Финн тоже подошел и встал за моей спиной. В свете двух факелов мы смогли получше разглядеть нашего собеседника.
От былого Ламбиссона мало что осталось. Белый ворон постарался на славу, выстудив мозг этого человека и превратив его в бесплодную пустыню. Попутно он сожрал большую часть плоти Ламбиссона, так что одежда болталась на нем, подобно рыболовным сетям, вывешенным на просушку. Этот истощенный безумец ничем не напоминал того хозяина Бирки – самодовольного и гладкого, словно тюлень, – которого я помнил по прошлым временам. Голод и болезнь высосали из него все жизненные соки. Мне хватило одного взгляда, чтобы понять: человек этот уже наполовину мертв.

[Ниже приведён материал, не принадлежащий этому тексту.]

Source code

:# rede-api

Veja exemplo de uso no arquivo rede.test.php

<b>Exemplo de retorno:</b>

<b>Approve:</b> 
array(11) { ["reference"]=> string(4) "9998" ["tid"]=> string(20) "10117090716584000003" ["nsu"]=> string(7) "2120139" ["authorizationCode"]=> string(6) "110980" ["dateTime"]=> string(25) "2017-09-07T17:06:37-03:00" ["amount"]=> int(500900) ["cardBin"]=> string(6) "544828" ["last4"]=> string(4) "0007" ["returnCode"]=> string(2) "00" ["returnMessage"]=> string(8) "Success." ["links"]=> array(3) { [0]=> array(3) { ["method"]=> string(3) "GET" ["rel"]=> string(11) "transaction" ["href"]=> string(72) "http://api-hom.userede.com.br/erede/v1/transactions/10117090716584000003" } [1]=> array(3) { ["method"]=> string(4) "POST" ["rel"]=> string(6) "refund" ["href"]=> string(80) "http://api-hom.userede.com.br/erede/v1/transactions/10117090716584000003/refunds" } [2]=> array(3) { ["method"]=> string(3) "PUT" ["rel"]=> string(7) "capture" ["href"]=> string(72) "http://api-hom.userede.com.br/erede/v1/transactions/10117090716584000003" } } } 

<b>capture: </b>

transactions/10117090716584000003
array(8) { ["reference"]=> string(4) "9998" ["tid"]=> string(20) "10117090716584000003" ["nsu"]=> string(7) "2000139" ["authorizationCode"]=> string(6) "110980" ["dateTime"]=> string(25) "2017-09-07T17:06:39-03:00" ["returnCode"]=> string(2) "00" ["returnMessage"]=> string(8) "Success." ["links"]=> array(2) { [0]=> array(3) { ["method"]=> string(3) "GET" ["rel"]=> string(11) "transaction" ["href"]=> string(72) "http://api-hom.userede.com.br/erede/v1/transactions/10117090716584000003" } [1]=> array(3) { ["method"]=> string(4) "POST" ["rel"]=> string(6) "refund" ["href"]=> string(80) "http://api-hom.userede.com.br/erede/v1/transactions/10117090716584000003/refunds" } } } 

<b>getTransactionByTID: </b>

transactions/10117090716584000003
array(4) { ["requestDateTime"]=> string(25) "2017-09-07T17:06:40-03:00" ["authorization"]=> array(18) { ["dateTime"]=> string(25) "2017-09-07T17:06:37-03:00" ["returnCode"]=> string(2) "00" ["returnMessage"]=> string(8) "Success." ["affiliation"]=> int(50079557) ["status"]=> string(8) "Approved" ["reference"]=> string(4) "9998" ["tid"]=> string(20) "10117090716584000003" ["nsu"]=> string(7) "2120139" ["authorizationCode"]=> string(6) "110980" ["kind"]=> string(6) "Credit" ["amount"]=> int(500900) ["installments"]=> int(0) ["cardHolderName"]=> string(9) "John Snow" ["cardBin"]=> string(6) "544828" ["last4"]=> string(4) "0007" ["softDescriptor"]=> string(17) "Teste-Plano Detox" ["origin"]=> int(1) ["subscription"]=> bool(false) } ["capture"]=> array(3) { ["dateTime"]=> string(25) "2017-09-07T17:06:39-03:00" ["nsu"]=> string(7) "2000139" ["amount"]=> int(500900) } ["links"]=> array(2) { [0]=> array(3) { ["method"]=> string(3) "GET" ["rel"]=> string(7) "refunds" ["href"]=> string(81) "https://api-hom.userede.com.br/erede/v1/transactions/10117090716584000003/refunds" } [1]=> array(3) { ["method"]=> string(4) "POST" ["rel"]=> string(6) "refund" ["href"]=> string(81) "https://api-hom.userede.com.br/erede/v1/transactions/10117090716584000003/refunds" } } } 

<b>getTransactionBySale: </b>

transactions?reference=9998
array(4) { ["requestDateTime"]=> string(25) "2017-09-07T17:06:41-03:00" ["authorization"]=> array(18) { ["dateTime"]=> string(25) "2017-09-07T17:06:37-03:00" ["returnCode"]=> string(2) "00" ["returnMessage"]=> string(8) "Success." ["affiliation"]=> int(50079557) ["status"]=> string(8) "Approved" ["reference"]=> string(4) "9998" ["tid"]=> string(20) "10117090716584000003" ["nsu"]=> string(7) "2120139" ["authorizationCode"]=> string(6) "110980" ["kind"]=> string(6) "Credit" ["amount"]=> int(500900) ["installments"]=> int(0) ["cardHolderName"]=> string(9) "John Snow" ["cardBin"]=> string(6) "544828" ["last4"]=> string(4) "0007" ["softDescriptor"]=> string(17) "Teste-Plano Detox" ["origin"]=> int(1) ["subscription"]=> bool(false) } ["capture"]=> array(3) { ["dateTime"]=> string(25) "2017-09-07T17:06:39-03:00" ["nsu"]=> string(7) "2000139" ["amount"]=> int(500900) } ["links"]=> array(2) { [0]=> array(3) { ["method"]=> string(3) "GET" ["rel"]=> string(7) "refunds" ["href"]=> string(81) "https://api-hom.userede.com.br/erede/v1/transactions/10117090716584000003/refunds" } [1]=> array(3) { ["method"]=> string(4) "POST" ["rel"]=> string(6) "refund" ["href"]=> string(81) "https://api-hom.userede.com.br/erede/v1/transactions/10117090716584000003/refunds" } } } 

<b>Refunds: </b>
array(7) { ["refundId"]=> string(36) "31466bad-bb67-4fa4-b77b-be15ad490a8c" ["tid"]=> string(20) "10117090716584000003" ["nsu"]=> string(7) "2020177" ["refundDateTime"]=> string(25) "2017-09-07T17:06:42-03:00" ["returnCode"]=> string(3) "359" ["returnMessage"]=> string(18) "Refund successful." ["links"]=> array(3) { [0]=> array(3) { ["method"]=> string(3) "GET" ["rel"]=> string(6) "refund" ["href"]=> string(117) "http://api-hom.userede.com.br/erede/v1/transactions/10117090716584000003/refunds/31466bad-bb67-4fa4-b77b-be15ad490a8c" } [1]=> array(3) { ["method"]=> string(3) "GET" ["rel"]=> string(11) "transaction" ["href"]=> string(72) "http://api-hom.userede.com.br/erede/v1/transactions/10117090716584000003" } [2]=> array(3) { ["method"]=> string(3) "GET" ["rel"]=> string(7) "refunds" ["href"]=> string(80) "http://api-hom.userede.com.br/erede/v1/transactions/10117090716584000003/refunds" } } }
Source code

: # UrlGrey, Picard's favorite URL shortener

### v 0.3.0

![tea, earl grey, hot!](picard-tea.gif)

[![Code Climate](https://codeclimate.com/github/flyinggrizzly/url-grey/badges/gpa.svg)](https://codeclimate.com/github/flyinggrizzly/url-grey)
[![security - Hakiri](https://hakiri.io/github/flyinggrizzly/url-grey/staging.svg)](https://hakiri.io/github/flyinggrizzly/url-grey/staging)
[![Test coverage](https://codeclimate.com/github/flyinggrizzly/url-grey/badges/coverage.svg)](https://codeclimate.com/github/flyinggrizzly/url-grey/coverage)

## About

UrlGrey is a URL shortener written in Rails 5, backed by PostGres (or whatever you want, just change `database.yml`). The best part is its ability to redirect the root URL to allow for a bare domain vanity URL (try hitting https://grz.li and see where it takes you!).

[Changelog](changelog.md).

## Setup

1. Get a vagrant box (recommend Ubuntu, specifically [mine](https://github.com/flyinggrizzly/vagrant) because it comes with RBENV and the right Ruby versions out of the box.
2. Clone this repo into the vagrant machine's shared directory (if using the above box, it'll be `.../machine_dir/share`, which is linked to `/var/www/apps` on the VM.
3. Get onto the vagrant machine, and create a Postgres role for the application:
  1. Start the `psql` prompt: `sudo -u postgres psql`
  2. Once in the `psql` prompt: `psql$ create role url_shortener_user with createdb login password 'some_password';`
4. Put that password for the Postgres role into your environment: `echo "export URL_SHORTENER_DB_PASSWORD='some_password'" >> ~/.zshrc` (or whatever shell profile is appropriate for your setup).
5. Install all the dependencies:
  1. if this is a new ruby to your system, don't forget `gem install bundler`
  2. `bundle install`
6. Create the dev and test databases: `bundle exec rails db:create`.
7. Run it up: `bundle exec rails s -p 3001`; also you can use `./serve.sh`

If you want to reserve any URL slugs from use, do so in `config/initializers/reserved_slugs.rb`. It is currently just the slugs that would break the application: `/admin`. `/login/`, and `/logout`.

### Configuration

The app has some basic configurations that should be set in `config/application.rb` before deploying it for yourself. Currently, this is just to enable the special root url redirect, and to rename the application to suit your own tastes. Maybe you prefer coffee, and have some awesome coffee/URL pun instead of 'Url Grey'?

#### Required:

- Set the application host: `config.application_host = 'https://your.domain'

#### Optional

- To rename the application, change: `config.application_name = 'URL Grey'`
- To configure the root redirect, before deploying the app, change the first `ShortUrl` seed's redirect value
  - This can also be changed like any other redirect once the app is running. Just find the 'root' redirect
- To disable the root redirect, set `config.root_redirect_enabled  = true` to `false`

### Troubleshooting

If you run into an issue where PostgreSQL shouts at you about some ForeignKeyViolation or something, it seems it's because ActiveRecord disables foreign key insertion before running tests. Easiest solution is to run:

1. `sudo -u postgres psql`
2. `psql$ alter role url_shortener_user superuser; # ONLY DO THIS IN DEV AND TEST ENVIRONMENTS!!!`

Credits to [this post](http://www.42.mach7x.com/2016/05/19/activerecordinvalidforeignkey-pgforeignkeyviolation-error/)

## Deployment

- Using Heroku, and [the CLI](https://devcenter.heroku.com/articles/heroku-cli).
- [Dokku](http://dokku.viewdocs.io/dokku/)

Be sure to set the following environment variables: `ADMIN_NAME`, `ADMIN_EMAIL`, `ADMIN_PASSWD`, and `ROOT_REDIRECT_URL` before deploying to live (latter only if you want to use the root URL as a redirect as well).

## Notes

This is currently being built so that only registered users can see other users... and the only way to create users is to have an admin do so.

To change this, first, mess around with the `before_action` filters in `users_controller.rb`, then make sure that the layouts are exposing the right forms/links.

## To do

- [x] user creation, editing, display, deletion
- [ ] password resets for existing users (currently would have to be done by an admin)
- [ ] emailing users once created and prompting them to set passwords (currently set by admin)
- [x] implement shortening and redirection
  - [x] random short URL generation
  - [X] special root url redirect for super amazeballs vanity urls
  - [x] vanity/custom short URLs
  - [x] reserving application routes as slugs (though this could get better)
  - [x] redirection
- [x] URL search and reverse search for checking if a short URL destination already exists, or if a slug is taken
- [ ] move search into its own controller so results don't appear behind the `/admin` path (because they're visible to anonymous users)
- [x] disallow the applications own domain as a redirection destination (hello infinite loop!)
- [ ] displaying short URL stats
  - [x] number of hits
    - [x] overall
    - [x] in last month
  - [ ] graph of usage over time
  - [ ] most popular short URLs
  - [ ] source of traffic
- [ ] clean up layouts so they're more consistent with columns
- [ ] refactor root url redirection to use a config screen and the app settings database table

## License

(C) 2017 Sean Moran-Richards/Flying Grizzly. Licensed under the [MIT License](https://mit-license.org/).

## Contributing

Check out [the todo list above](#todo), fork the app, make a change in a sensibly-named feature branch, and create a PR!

И, тем не менее, он судорожно сжимал в пригоршне никчемное серебро и даже сумел выдавить из себя едва слышный смешок (будто крылья бабочки затрепетали), когда обратился ко мне с такими словами:
– Твое лицо мне незнакомо. Не думаю, чтоб мы прежде встречались. Эйнара я помню, а тебя нет, Убийца Медведя. Не странно ли? Мы чужие люди, но хитроумные Норны так переплели наши судьбы, что мы стали ближе родных братьев. Я знаю тебя лучше, чем любую из своих женщин…
И снова из темноты донесся его тихий, шелестящий смех. Финн слегка посторонился, и я присел на корточки.
– Не вижу в этом ничего странного, – ответил я. – Так всегда было и будет. Норны прядут полотно, а нам остается только носить то, что выпадет.
– Боюсь, на сей раз они дали нам отравленную сорочку, – горько произнес Ламбиссон. Затем взгляд его метнулся к Финну, и он добавил с металлом в голосе: – Будет лучше, если твой товарищ останется там, где стоит.
Финн немедленно замер на месте. После секундного раздумья он тоже опустился на корточки, положив факел перед собой. Выглядело это так, будто трое старых друзей присели отдохнуть у костра.
– Я Финн Бардиссон из Скании, – произнес побратим с расстановкой. – И мне не важно, есть у тебя меч или нет. Если понадобится, я легко смогу убить тебя, Брондольв Ламбиссон. Будет лучше, если ты с самого начала усвоишь эту истину.
– Нам нужен Коротышка Элдгрим, – добавил я примирительным тоном. – Мы не хотим проливать ничью кровь. Фрейр свидетель, здесь ее и так немало пролито. Мы только хотим вернуть своего побратима.
Ламбиссон сделал какое-то движение. Мне показалось, что голова его безвольно поникла. Тем не менее рука с пригоршней серебра оставалась твердой.
– Ты разговариваешь, как друг, – прошипел этот живой мертвец. – Мы ведь никогда не были друзьями.
– Возможно, – согласился я. – Но нам нет нужды враждовать.
В наступившей тишине я считал удары сердца. Один, два… Затем снова раздался голос Ламбиссона:
– Как тебе нравится моя новая крепость, Убийца Медведя? Красивая, правда? Богатая…
Смех, которым Ламбиссон сопроводил свои слова, напомнил мне последний вздох, вырывающийся из груди умирающего.
– Мне казалось, достаточно богатая, чтобы воскресить мою любимую Бирку. Но я ошибался – это место мертво…
– Оставь его себе, – ответил я. – Мне нужен Коротышка. Отдай его мне, и мы уйдем. А ты сможешь преспокойно наполнить свои сапоги серебром. Никто тебе не помешает.
Ламбиссон подался вперед, и я четко увидел его обескровленное, изъеденное черными пятнами лицо. На потрескавшихся губах выступила кровь, однако в глазах застыло холодное, непреклонное выражение. Он медленно покачал головой.
– Так я и думал, – со вздохом сказал я. – Тогда вот тебе мое последнее предложение. Мы с Финном возвращаемся к той дырке в крыше и поднимаемся наверх. После этого ты отпускаешь Коротышку, и мы забираем его с собой. А ты можешь поступать, как тебе заблагорассудится: хочешь уходи, хочешь оставайся здесь.